具体的には現状の投資単位水準の尊重義務やくくり直しの実施状況等を考えた場合、1単元100株を将来的な目標とすることが望ましいが、現状の1単元1,000株を採用している会社の数を考え、当面はこの2種類への集約を目標とすることが述べられている。

ニ.流動性等に係る基準の見直し
上場審査基準・廃止基準での株式の流動性等については、上場株式数、株主数、少数特定者持株数及び売買高の4つの基準を設けている。
この基準のうち株主数基準については逓増的な体系に加え、投資単位水準や売買高による優遇措置等により過度に複雑な基準になっている。実態面でも、好業績で高い株価水準の場合、株主から利益確定の売却等も予想され、経営努力と株主数の相関性は必ずしも高いとはいえない。
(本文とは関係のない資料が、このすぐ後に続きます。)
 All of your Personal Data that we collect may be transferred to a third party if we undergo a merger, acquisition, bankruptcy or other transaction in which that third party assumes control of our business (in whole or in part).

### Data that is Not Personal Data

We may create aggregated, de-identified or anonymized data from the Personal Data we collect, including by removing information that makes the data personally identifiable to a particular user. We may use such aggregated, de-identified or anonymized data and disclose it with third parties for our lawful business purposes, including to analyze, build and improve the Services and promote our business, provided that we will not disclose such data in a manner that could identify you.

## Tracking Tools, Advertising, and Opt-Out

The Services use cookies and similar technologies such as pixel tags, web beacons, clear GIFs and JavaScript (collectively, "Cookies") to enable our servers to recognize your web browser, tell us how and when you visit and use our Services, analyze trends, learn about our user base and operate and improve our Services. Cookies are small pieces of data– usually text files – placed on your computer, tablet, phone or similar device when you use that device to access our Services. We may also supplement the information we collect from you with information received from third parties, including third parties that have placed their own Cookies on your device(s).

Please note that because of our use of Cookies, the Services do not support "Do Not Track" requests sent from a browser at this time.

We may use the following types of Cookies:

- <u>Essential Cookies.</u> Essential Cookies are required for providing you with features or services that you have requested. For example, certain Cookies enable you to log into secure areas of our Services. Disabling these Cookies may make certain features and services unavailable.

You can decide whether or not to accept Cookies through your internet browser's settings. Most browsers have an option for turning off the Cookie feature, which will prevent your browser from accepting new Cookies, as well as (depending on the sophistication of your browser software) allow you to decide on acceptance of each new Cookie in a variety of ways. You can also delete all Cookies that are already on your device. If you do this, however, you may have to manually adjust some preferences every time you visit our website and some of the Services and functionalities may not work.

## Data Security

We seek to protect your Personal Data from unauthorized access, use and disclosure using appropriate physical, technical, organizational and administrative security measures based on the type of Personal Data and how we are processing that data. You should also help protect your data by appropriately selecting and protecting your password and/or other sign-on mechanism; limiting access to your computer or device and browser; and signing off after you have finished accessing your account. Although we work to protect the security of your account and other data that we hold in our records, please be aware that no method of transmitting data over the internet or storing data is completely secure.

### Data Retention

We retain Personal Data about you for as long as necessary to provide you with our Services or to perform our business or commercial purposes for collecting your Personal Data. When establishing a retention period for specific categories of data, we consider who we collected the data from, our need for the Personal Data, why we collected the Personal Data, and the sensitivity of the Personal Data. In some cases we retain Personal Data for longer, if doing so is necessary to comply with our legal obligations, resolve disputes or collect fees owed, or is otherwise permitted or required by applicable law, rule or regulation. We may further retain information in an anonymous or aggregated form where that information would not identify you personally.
また少数特定者持株数については基準自体の複雑性に加え、基準の設定が数量でなく一定の比率を求めることから、発行済株式数が多く市場での流動性に関して問題のない銘柄が基準に抵触してしまう状況となっている。
その反面、マザーズについては少数特定者持株比率に係る基準がなく、このため新規上場時の十分な募集・売出しがされず結果として株価の乱高下を招いている可能性がある。
これに対し懇談会では、本基準の趣旨である流動性の確保に焦点を当て、上場廃止基準については株主数基準を一定水準で固定化すること、少数特定者持株数に代えて一定の浮動株式数及び浮動株時価総額を求めることが提言されている。
また上場審査基準については上場廃止基準に上乗せした水準を求めるとともに、上場直後の株価の乱高下や上場会社としての自覚を促す観点から、現状のような大株主の保有比率を抑制する概念を残すこと、またマザーズについても市場の特徴を配慮しつつ本則市場と同様の基準の整備することが述べられている。

(3)上場諸規則の実効性の確保
現状の上場諸規則の実効性の確保の手段は、上場廃止のほかは注意勧告制度や改善報告書制度に限定されており、上場廃止に至らない程度の重大な規則違反に対する適当な実効性確保手段が十分整備されていない。
この点について懇談会では、実効性確保の手段については多様化を図る必要がある旨の提言がなされており、具体的には一定の制裁金を課す制度の導入や本則市場とは別の新たな市場区分を設け、その中で上場管理上の継続的なチェック(区分管理)を行うといった制度が提案されている。
なお上場会社への上場廃止等の適用については、決定プロセスの透明性に加え、廃止決定後の銘柄の流動性の確保の枠組みを検討するとともに、現状の監理ポスト制度について呼称の見直し等を中心とした制度の見直しが提案されている。

4.今後の進め方
本懇談会の内容を受けて、本年4月に上場制度整備プログラム改訂が行われ、それに基づいた上場規則改正がその後実施される予定である。なお今回の中間報告では触れられていない事項(例えば内部統制報告制度の上場規則上の取り扱いなど)についても今後の上場制度整備プログラムの中で取り扱いが示される予定である。